Elaine Scarry
By:
June 30, 2010
ELAINE SCARRY (born 1946) is Walter M. Cabot Professor of Aesthetics and the General Theory of Value at Harvard University. But this title, at once barbed and anesthetized, tells us little about the work of a singular scholar and critic. Scarry’s landmark study The Body in Pain, published in 1985, is a thorough and devastating analysis of torture and what it reveals about the roots — and the limits — of human expression; Dreaming by the Book explores the fondly-recalled worlds into which the books we love immerse us; On Beauty and Being Just advances the idea that Beauty, which is both universally experienced and notoriously hard to define, inculcates fairness by humbling us into silent attention.
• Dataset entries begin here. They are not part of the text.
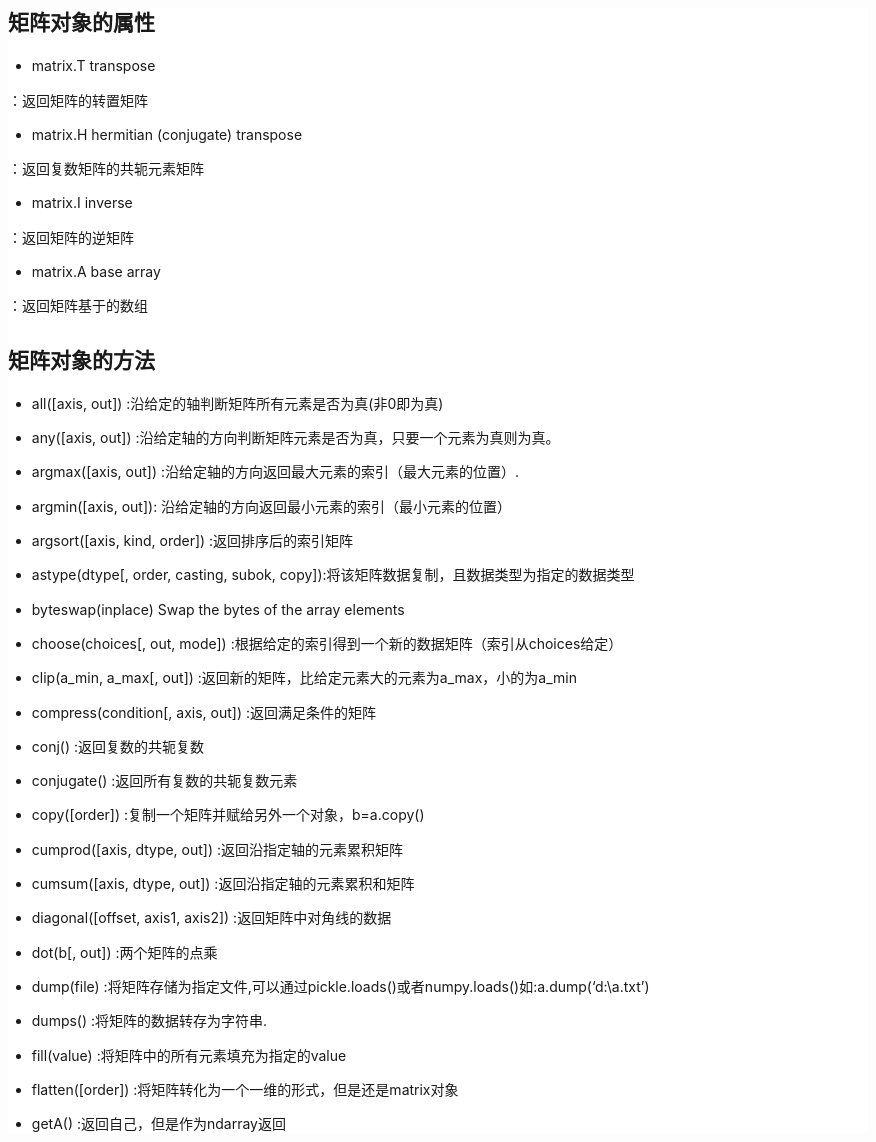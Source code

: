 ## 矩阵对象的属性 ##

- matrix.T transpose

：返回矩阵的转置矩阵

- matrix.H hermitian (conjugate) transpose

：返回复数矩阵的共轭元素矩阵

- matrix.I inverse

：返回矩阵的逆矩阵

- matrix.A base array

：返回矩阵基于的数组

## 矩阵对象的方法 ##

- all([axis, out]) :沿给定的轴判断矩阵所有元素是否为真(非0即为真)

- any([axis, out]) :沿给定轴的方向判断矩阵元素是否为真，只要一个元素为真则为真。

- argmax([axis, out]) :沿给定轴的方向返回最大元素的索引（最大元素的位置）.

- argmin([axis, out]): 沿给定轴的方向返回最小元素的索引（最小元素的位置）

- argsort([axis, kind, order]) :返回排序后的索引矩阵

- astype(dtype[, order, casting, subok, copy]):将该矩阵数据复制，且数据类型为指定的数据类型

- byteswap(inplace) Swap the bytes of the array elements

- choose(choices[, out, mode]) :根据给定的索引得到一个新的数据矩阵（索引从choices给定）

- clip(a_min, a_max[, out]) :返回新的矩阵，比给定元素大的元素为a_max，小的为a_min

- compress(condition[, axis, out]) :返回满足条件的矩阵

- conj() :返回复数的共轭复数

- conjugate() :返回所有复数的共轭复数元素

- copy([order]) :复制一个矩阵并赋给另外一个对象，b=a.copy()

- cumprod([axis, dtype, out]) :返回沿指定轴的元素累积矩阵

- cumsum([axis, dtype, out]) :返回沿指定轴的元素累积和矩阵

- diagonal([offset, axis1, axis2]) :返回矩阵中对角线的数据

- dot(b[, out]) :两个矩阵的点乘

- dump(file) :将矩阵存储为指定文件,可以通过pickle.loads()或者numpy.loads()如:a.dump(‘d:\\a.txt’)

- dumps() :将矩阵的数据转存为字符串.

- fill(value) :将矩阵中的所有元素填充为指定的value

- flatten([order]) :将矩阵转化为一个一维的形式，但是还是matrix对象

- getA() :返回自己，但是作为ndarray返回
In the late nineties, Scarry turned her critical attention to aviation safety, gaining notoriety — and attracting criticism — for her dogged insistence that a number of infamous commercial airline crashes were caused by electromagnetic interference from military aircraft. Why would an esteemed scholar of art and sensibility risk her intellectual capital by venturing into a highly-charged debate well outside her expertise? I would argue that it has everything to do with Scarry’s work on art and expression. The events that led to the downing of TWA 800 and EgyptAir 990 were remote, complex, and exceedingly violent; catastrophe not only killed the passengers and crew, but made their silence permanent and irrevocable. To see an airplane crash as a congeries of pain and broken expression may seem abstracted and remote. But for Elaine Scarry, it is the key to spirited and quixotic advocacy of the voiceless dead.